Both riders collapsed on the ground utterly spent after pushing each other to the limit as they fought for supremacy on the tough finish on the Great Orme climb. Alaphilippe opened up the sprint with about 150m to go but Van Aert held his wheel and then surged, just slipping ahead before the line.
“Not much is missing but it's encouraging for the future,” said Alaphilippe on social media. “Fire in the legs for the end of the season, it will pay off.”
The Tour of Britain is the last race for Alaphilippe before he lines up to defend his world title on September 26, just as it is for Van Aert who is expected to be one of the French rider's toughest rivals as he battles to hold onto the rainbow jersey.
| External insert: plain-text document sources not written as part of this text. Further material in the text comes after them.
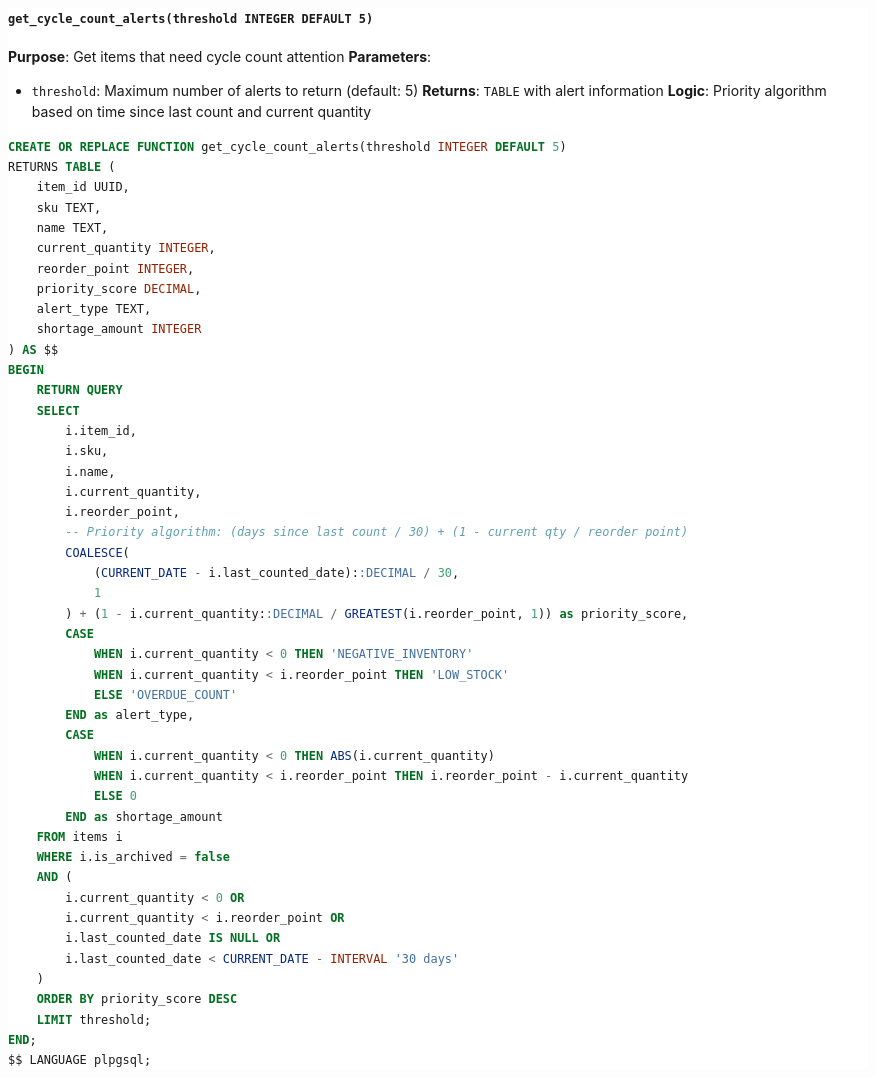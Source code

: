 #### `get_cycle_count_alerts(threshold INTEGER DEFAULT 5)`

**Purpose**: Get items that need cycle count attention
**Parameters**:

- `threshold`: Maximum number of alerts to return (default: 5)
  **Returns**: `TABLE` with alert information
  **Logic**: Priority algorithm based on time since last count and current quantity

```sql
CREATE OR REPLACE FUNCTION get_cycle_count_alerts(threshold INTEGER DEFAULT 5)
RETURNS TABLE (
    item_id UUID,
    sku TEXT,
    name TEXT,
    current_quantity INTEGER,
    reorder_point INTEGER,
    priority_score DECIMAL,
    alert_type TEXT,
    shortage_amount INTEGER
) AS $$
BEGIN
    RETURN QUERY
    SELECT
        i.item_id,
        i.sku,
        i.name,
        i.current_quantity,
        i.reorder_point,
        -- Priority algorithm: (days since last count / 30) + (1 - current qty / reorder point)
        COALESCE(
            (CURRENT_DATE - i.last_counted_date)::DECIMAL / 30,
            1
        ) + (1 - i.current_quantity::DECIMAL / GREATEST(i.reorder_point, 1)) as priority_score,
        CASE
            WHEN i.current_quantity < 0 THEN 'NEGATIVE_INVENTORY'
            WHEN i.current_quantity < i.reorder_point THEN 'LOW_STOCK'
            ELSE 'OVERDUE_COUNT'
        END as alert_type,
        CASE
            WHEN i.current_quantity < 0 THEN ABS(i.current_quantity)
            WHEN i.current_quantity < i.reorder_point THEN i.reorder_point - i.current_quantity
            ELSE 0
        END as shortage_amount
    FROM items i
    WHERE i.is_archived = false
    AND (
        i.current_quantity < 0 OR
        i.current_quantity < i.reorder_point OR
        i.last_counted_date IS NULL OR
        i.last_counted_date < CURRENT_DATE - INTERVAL '30 days'
    )
    ORDER BY priority_score DESC
    LIMIT threshold;
END;
$$ LANGUAGE plpgsql;
```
As the final kilometres of stage 4 of the Tour of Britain approached, the breakaway group had been caught and then the lone attack of Matteo Jorgenson (Movistar) was reeled back in before the final climb. Deceuninck-QuickStep controlled the pace on the run in and then Jumbo-Visma’s George Bennett ramped it up on the lower slopes.
An acceleration from Michael Woods (Israel Start-Up Nation) drew a response from Van Aert and Alaphilippe, who then rode clear with the Canadian at just over one kilometre to go. A slight slowing of the pace, allowed race leader Ethan Hayter (Ineos Grenadiers) to latch back onto the trio, along with Honoré but that didn’t last long. The pressure ramped up again, with Honoré sparking another acceleration, and it then became clear the stage would come down to a duel between Alaphilippe and Van Aert.
Van Aert now holds the overall lead in the Tour of Britain, two seconds ahead of Hayter in second place and Alaphilippe, in third, is a further nine seconds behind. The only other rider within 30 seconds of the lead is Alaphilippe’s teammate Mikkel Honoré who crossed the line in fourth place, behind Woods, on the stage to also move into fourth overall.
“We did what we had to do, what we talked about before the start: we controlled the race, remained attentive and went on the offensive at the right moment, but another guy was stronger in the end,” Deceuninck-QuickStep sports director Geert Van Bondt said in a statement.
“Despite missing out on the win, we’ll keep fighting. We have the rainbow jersey on the team, he always display panache and we will continue to race accordingly, until the end, in the remaining stages.”
The are four days of the race left, with stage 5 from Alderley Park delivering three categorised climbs in the mid-section before a flat finish at Warrington. There is then another uphill finish on stage 6 before the race heads to Scotland for the last two days of the eight-day event, which finishes in Aberdeen.